◆ **What the exercise asks**
All that should be output is the block of lines below from the line with "First, the management" to the line with "Second, there is", both included, exactly as written.

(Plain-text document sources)
↓↓↓

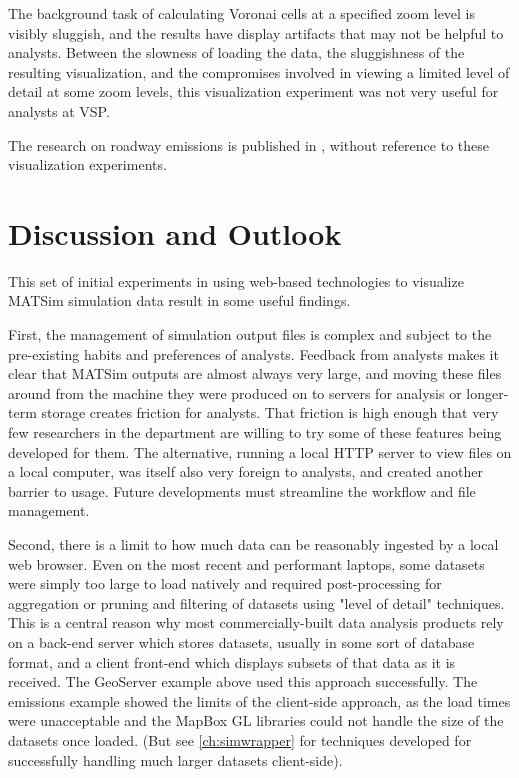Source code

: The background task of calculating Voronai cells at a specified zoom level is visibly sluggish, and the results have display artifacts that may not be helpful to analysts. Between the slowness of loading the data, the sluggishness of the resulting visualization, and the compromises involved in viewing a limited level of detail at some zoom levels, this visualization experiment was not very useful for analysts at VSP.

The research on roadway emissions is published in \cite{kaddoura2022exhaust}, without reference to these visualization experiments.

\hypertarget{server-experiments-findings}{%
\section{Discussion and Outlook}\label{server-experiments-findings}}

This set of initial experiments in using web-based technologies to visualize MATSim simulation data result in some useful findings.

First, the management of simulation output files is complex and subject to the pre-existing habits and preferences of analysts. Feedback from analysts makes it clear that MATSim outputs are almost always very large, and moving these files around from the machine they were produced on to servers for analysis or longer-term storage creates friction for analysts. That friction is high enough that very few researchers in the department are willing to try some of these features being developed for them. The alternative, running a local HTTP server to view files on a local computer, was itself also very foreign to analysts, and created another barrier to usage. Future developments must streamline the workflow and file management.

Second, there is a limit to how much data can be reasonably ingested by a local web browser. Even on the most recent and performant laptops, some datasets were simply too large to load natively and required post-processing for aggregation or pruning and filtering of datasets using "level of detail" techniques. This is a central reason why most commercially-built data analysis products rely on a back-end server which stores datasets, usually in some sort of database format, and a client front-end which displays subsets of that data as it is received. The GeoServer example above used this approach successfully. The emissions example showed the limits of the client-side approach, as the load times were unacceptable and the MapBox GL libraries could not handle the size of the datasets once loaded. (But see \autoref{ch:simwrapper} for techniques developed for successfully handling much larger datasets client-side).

↑↑↑
↓↓↓

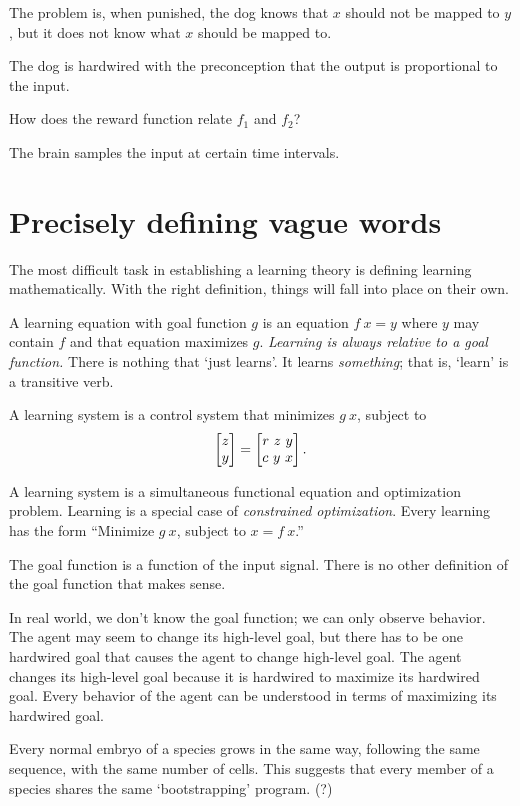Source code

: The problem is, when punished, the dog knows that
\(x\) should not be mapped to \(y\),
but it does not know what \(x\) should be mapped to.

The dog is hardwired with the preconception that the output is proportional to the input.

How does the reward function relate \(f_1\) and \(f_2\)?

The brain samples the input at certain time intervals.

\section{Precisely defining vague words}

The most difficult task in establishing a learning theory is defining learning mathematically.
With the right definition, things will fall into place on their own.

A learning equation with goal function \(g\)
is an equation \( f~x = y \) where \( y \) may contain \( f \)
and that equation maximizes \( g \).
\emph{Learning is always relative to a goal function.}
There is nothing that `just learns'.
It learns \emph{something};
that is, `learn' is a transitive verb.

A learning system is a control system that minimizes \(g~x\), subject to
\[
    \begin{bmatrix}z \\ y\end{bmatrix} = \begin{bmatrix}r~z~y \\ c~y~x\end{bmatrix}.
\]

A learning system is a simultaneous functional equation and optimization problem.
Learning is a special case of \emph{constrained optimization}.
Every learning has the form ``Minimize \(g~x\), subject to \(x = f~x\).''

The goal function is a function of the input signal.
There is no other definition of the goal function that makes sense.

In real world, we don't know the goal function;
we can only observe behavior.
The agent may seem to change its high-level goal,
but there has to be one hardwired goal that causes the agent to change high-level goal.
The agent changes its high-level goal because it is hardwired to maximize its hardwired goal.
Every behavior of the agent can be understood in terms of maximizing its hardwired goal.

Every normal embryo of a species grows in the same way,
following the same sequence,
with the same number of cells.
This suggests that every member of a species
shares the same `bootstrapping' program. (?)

↑↑↑

◆ **Answer to this problem**
First, the management of simulation output files is complex and subject to the pre-existing habits and preferences of analysts. Feedback from analysts makes it clear that MATSim outputs are almost always very large, and moving these files around from the machine they were produced on to servers for analysis or longer-term storage creates friction for analysts. That friction is high enough that very few researchers in the department are willing to try some of these features being developed for them. The alternative, running a local HTTP server to view files on a local computer, was itself also very foreign to analysts, and created another barrier to usage. Future developments must streamline the workflow and file management.

Second, there is a limit to how much data can be reasonably ingested by a local web browser. Even on the most recent and performant laptops, some datasets were simply too large to load natively and required post-processing for aggregation or pruning and filtering of datasets using "level of detail" techniques. This is a central reason why most commercially-built data analysis products rely on a back-end server which stores datasets, usually in some sort of database format, and a client front-end which displays subsets of that data as it is received. The GeoServer example above used this approach successfully. The emissions example showed the limits of the client-side approach, as the load times were unacceptable and the MapBox GL libraries could not handle the size of the datasets once loaded. (But see \autoref{ch:simwrapper} for techniques developed for successfully handling much larger datasets client-side).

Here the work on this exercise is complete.